# Best Silver deals for Today



## Maine-Marine (Mar 7, 2014)

I am getting ready to buy some silver for Christmas presents... Rounds or coins does not matter are there any deals better then provident

Provident Prospector 1 oz Silver Round
Any Quantity $17.47

https://www.providentmetals.com/
free shipping over $99


----------



## A Watchman (Sep 14, 2015)

Comparison of major suppliers https://comparesilverprices.com/


----------



## stowlin (Apr 25, 2016)

Thought there would be some better "black friday" or "cyber monday" offers out there but didn't see any. Good luck.
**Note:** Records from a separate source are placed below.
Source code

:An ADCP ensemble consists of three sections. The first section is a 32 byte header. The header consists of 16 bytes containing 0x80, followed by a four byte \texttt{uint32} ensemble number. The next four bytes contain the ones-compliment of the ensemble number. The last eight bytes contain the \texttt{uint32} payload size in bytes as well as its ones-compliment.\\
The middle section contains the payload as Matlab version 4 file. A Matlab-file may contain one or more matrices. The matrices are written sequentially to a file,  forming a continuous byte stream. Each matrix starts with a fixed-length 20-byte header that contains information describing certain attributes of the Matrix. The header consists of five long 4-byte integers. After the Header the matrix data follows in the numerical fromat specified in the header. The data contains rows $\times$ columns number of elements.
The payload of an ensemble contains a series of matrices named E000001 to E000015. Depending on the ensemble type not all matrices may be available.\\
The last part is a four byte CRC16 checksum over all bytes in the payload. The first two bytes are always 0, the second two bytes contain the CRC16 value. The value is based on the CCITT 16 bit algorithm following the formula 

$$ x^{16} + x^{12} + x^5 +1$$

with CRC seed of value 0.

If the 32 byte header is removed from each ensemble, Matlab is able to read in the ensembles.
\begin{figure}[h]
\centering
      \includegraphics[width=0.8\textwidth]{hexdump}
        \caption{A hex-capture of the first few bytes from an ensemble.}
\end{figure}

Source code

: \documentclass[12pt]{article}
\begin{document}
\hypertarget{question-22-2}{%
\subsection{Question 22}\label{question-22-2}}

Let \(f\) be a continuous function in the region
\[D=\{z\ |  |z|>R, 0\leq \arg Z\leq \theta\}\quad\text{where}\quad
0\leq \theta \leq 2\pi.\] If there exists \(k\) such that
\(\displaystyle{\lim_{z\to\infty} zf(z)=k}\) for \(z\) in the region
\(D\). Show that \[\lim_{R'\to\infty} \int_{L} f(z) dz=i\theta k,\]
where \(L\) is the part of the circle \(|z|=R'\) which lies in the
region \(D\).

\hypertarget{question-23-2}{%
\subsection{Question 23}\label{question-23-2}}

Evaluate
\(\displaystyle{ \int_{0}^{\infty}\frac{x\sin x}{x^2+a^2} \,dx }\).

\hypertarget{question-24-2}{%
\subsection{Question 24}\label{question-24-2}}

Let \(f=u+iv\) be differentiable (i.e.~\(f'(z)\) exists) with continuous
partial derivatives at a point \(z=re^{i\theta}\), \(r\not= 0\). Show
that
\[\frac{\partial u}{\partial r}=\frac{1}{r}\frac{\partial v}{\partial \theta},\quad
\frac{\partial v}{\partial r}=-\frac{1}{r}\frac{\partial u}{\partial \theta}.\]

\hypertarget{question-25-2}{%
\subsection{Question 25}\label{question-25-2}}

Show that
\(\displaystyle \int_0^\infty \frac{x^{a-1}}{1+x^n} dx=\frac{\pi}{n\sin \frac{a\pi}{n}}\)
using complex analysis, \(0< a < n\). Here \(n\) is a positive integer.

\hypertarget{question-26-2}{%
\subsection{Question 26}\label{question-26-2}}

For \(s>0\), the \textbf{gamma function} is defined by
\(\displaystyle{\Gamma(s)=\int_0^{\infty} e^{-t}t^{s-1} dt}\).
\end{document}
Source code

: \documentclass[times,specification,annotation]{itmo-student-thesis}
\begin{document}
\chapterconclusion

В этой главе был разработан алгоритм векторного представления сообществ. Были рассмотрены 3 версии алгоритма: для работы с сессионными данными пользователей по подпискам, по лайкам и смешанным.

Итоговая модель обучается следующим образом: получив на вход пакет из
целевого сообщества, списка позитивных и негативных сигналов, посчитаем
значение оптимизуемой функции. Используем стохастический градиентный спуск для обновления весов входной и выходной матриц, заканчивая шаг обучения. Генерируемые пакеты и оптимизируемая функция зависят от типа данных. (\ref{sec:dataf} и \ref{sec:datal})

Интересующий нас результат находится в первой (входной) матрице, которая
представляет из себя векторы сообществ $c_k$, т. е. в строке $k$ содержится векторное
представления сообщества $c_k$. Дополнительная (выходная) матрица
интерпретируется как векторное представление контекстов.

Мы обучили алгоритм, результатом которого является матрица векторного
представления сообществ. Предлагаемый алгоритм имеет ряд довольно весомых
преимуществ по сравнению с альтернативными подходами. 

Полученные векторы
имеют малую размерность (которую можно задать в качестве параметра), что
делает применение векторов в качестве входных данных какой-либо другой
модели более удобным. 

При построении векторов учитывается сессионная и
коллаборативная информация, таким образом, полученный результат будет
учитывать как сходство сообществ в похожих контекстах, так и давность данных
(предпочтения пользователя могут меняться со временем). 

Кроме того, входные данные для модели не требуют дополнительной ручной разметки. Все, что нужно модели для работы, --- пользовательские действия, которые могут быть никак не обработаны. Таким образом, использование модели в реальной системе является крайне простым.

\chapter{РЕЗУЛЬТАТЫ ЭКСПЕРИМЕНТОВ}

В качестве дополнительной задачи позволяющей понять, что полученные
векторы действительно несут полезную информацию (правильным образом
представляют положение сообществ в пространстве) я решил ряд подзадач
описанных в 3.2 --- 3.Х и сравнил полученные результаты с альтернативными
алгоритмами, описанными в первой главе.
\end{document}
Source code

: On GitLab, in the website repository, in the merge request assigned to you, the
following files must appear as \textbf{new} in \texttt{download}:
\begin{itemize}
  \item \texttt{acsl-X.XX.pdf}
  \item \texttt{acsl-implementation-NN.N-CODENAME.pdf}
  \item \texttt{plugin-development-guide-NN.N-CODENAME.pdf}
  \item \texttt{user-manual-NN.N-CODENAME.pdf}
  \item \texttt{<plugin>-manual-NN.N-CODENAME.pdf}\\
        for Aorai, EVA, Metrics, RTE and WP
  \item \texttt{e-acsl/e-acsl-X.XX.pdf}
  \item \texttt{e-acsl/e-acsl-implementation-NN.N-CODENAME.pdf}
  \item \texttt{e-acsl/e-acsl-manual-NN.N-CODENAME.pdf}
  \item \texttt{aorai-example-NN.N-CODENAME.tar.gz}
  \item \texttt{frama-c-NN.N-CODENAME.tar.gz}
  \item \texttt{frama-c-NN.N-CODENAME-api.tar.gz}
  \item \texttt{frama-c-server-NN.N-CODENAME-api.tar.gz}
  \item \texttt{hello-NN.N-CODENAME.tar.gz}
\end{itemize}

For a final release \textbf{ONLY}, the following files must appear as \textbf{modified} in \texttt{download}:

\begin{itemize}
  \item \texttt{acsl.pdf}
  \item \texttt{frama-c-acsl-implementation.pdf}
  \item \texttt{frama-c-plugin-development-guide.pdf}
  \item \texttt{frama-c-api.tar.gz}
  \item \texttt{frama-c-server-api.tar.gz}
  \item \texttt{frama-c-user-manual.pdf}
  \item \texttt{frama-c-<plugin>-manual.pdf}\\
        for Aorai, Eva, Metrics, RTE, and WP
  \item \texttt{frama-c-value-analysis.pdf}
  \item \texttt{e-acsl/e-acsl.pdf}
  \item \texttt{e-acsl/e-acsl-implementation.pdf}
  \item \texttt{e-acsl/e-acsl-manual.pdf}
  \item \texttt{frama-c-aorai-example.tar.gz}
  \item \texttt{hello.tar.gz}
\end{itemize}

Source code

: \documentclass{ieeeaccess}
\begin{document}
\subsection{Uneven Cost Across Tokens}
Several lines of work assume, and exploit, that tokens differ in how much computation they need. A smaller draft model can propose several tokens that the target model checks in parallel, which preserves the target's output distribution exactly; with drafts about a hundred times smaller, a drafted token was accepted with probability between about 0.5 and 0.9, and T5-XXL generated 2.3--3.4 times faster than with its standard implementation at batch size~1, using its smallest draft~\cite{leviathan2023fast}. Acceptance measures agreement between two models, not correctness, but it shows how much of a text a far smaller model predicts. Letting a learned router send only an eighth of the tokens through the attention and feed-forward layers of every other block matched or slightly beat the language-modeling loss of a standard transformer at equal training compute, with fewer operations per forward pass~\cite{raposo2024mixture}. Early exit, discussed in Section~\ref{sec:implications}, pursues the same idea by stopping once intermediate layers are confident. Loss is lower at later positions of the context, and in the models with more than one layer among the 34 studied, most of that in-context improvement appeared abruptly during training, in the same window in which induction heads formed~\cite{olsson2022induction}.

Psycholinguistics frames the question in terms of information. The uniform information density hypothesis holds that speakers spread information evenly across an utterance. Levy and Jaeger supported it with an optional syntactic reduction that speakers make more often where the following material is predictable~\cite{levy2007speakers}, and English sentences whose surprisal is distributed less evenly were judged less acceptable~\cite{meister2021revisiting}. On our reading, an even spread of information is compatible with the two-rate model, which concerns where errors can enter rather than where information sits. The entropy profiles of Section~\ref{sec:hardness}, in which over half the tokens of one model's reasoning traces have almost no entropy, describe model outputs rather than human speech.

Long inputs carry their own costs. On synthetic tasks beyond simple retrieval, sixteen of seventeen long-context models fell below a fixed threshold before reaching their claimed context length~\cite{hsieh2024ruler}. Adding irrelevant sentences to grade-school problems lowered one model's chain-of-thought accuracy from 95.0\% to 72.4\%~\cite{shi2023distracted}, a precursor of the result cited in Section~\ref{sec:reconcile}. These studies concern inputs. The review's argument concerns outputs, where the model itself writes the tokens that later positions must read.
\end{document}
I don't have faith in silver prices right now; I still project them under 15 soon on the spot price so I'm only going to buy the coins I want when available.


----------



## A Watchman (Sep 14, 2015)

If ya are feeling real jumpy ... https://comparegoldprices.com/


----------



## paraquack (Mar 1, 2013)

Try Craigs List.


----------



## stowlin (Apr 25, 2016)

paraquack said:


> Try Craigs List.


Its great for junk silver (not sure why they call it junk) or pre 64 US coins. You can use CL and get it below spot. Just post a want to buy and you get all kinds of offers. Have cash, suggest a gun, and meet at starbucks.


----------



## Leeroy Jenkins (May 16, 2015)

JMBullion has starter packs. You can get 10ozs at spot prices. As far as where to buy I personally really like Penn Metals. The don't have a minimum order and always free shipping.

Craigslist and eBay both can be good but I'm finding the best deals on silver forums and facebook silver groups. It's getting close to Christmas and people need some money....it's easy to dump a few ounces for spot. It's more than they would get anywhere else.


----------



## A Watchman (Sep 14, 2015)

stowlin said:


> Its great for junk silver (not sure why they call it junk) or pre 64 US coins. You can use CL and get it below spot. Just post a want to buy and you get all kinds of offers. Have cash, suggest a gun, and meet at starbucks.


I predominately buy silver bullion in eagles and maple leafs. I do own a little pre 64 junk silver and know many here prefer junk silver. Question ... are you buying junk silver uncirculated or average on the scale? Why?


----------



## stowlin (Apr 25, 2016)

A Watchman said:


> I predominately buy silver bullion in eagles and maple leafs. I do own a little pre 64 junk silver and know many here prefer junk silver. Question ... are you buying junk silver uncirculated or average on the scale? Why?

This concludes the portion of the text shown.